Excerpted records →
════

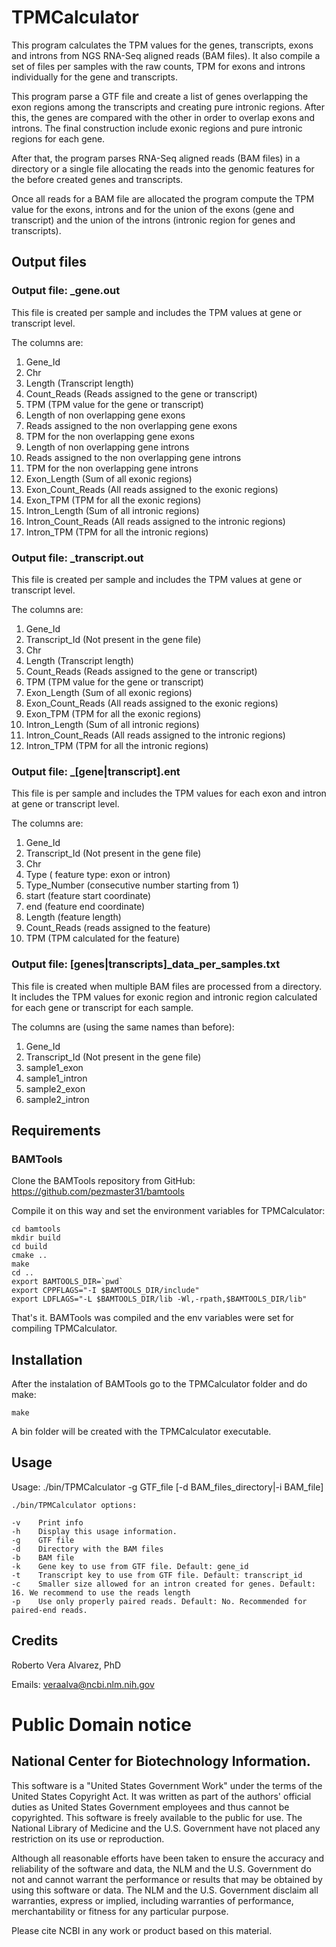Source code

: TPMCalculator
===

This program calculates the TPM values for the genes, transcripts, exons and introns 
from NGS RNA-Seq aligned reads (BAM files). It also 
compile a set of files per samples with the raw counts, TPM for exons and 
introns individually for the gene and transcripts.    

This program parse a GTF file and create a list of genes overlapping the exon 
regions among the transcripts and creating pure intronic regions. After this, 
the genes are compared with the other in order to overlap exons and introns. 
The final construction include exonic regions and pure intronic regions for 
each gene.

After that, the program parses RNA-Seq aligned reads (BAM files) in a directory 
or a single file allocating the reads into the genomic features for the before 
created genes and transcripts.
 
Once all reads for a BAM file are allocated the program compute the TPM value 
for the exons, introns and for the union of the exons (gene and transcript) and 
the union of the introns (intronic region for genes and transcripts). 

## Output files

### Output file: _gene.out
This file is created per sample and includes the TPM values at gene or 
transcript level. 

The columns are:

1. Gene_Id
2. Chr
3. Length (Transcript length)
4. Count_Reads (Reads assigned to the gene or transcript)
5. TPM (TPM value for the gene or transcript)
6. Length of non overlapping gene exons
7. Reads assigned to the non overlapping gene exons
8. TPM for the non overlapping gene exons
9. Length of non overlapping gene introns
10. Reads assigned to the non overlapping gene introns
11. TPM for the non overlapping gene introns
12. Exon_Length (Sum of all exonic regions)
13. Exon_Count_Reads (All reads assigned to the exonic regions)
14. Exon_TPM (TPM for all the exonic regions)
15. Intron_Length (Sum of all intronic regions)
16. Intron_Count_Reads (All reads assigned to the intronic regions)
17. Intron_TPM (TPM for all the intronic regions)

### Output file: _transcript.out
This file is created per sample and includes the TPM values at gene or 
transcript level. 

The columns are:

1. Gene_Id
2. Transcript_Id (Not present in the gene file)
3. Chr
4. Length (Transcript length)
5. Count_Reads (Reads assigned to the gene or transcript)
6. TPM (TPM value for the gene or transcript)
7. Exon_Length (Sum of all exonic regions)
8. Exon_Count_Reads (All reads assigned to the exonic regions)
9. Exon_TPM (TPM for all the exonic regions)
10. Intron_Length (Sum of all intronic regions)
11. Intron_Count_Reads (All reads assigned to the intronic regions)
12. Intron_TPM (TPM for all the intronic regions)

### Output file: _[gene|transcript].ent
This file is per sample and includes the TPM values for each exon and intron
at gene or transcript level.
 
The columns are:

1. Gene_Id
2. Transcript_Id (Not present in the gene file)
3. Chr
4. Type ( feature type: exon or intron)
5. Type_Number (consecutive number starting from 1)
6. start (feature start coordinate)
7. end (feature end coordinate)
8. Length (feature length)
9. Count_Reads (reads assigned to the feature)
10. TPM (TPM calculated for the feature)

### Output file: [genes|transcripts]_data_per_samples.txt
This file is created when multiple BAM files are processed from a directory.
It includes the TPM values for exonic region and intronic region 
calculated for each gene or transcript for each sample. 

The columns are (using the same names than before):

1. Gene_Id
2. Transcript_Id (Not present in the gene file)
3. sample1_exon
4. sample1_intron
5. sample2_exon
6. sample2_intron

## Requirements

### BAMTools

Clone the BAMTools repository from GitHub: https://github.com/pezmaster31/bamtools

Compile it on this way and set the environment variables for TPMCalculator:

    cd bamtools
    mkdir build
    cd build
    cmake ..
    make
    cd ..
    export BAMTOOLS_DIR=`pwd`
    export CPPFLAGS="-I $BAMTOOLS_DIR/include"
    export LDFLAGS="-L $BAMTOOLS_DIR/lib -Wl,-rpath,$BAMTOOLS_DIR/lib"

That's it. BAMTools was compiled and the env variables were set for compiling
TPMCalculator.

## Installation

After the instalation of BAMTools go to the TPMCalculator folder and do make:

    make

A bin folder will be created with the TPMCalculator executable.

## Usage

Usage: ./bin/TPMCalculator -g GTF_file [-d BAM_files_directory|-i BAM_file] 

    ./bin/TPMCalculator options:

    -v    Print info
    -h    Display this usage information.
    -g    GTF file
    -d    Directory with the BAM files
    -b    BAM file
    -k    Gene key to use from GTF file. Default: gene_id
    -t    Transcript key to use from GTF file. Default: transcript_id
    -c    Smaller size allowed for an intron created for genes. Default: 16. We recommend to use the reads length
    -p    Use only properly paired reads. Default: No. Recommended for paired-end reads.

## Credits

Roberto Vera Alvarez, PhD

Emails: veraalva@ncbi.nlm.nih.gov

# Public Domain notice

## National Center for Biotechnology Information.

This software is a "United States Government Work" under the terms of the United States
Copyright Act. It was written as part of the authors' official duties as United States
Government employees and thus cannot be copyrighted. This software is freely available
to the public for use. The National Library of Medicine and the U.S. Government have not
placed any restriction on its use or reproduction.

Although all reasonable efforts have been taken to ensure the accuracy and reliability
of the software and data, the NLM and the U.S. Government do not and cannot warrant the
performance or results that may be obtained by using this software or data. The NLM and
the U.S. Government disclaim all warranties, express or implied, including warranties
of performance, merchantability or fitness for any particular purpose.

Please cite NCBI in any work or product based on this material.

════

Please write out all the data word for word, but keep every picture out.

Source code

: TPMCalculator
===

This program calculates the TPM values for the genes, transcripts, exons and introns 
from NGS RNA-Seq aligned reads (BAM files). It also 
compile a set of files per samples with the raw counts, TPM for exons and 
introns individually for the gene and transcripts.    

This program parse a GTF file and create a list of genes overlapping the exon 
regions among the transcripts and creating pure intronic regions. After this, 
the genes are compared with the other in order to overlap exons and introns. 
The final construction include exonic regions and pure intronic regions for 
each gene.

After that, the program parses RNA-Seq aligned reads (BAM files) in a directory 
or a single file allocating the reads into the genomic features for the before 
created genes and transcripts.
 
Once all reads for a BAM file are allocated the program compute the TPM value 
for the exons, introns and for the union of the exons (gene and transcript) and 
the union of the introns (intronic region for genes and transcripts). 

## Output files

### Output file: _gene.out
This file is created per sample and includes the TPM values at gene or 
transcript level. 

The columns are:

1. Gene_Id
2. Chr
3. Length (Transcript length)
4. Count_Reads (Reads assigned to the gene or transcript)
5. TPM (TPM value for the gene or transcript)
6. Length of non overlapping gene exons
7. Reads assigned to the non overlapping gene exons
8. TPM for the non overlapping gene exons
9. Length of non overlapping gene introns
10. Reads assigned to the non overlapping gene introns
11. TPM for the non overlapping gene introns
12. Exon_Length (Sum of all exonic regions)
13. Exon_Count_Reads (All reads assigned to the exonic regions)
14. Exon_TPM (TPM for all the exonic regions)
15. Intron_Length (Sum of all intronic regions)
16. Intron_Count_Reads (All reads assigned to the intronic regions)
17. Intron_TPM (TPM for all the intronic regions)

### Output file: _transcript.out
This file is created per sample and includes the TPM values at gene or 
transcript level. 

The columns are:

1. Gene_Id
2. Transcript_Id (Not present in the gene file)
3. Chr
4. Length (Transcript length)
5. Count_Reads (Reads assigned to the gene or transcript)
6. TPM (TPM value for the gene or transcript)
7. Exon_Length (Sum of all exonic regions)
8. Exon_Count_Reads (All reads assigned to the exonic regions)
9. Exon_TPM (TPM for all the exonic regions)
10. Intron_Length (Sum of all intronic regions)
11. Intron_Count_Reads (All reads assigned to the intronic regions)
12. Intron_TPM (TPM for all the intronic regions)

### Output file: _[gene|transcript].ent
This file is per sample and includes the TPM values for each exon and intron
at gene or transcript level.
 
The columns are:

1. Gene_Id
2. Transcript_Id (Not present in the gene file)
3. Chr
4. Type ( feature type: exon or intron)
5. Type_Number (consecutive number starting from 1)
6. start (feature start coordinate)
7. end (feature end coordinate)
8. Length (feature length)
9. Count_Reads (reads assigned to the feature)
10. TPM (TPM calculated for the feature)

### Output file: [genes|transcripts]_data_per_samples.txt
This file is created when multiple BAM files are processed from a directory.
It includes the TPM values for exonic region and intronic region 
calculated for each gene or transcript for each sample. 

The columns are (using the same names than before):

1. Gene_Id
2. Transcript_Id (Not present in the gene file)
3. sample1_exon
4. sample1_intron
5. sample2_exon
6. sample2_intron

## Requirements

### BAMTools

Clone the BAMTools repository from GitHub: https://github.com/pezmaster31/bamtools

Compile it on this way and set the environment variables for TPMCalculator:

    cd bamtools
    mkdir build
    cd build
    cmake ..
    make
    cd ..
    export BAMTOOLS_DIR=`pwd`
    export CPPFLAGS="-I $BAMTOOLS_DIR/include"
    export LDFLAGS="-L $BAMTOOLS_DIR/lib -Wl,-rpath,$BAMTOOLS_DIR/lib"

That's it. BAMTools was compiled and the env variables were set for compiling
TPMCalculator.

## Installation

After the instalation of BAMTools go to the TPMCalculator folder and do make:

    make

A bin folder will be created with the TPMCalculator executable.

## Usage

Usage: ./bin/TPMCalculator -g GTF_file [-d BAM_files_directory|-i BAM_file] 

    ./bin/TPMCalculator options:

    -v    Print info
    -h    Display this usage information.
    -g    GTF file
    -d    Directory with the BAM files
    -b    BAM file
    -k    Gene key to use from GTF file. Default: gene_id
    -t    Transcript key to use from GTF file. Default: transcript_id
    -c    Smaller size allowed for an intron created for genes. Default: 16. We recommend to use the reads length
    -p    Use only properly paired reads. Default: No. Recommended for paired-end reads.

## Credits

Roberto Vera Alvarez, PhD

Emails: veraalva@ncbi.nlm.nih.gov

# Public Domain notice

## National Center for Biotechnology Information.

This software is a "United States Government Work" under the terms of the United States
Copyright Act. It was written as part of the authors' official duties as United States
Government employees and thus cannot be copyrighted. This software is freely available
to the public for use. The National Library of Medicine and the U.S. Government have not
placed any restriction on its use or reproduction.

Although all reasonable efforts have been taken to ensure the accuracy and reliability
of the software and data, the NLM and the U.S. Government do not and cannot warrant the
performance or results that may be obtained by using this software or data. The NLM and
the U.S. Government disclaim all warranties, express or implied, including warranties
of performance, merchantability or fitness for any particular purpose.

Please cite NCBI in any work or product based on this material.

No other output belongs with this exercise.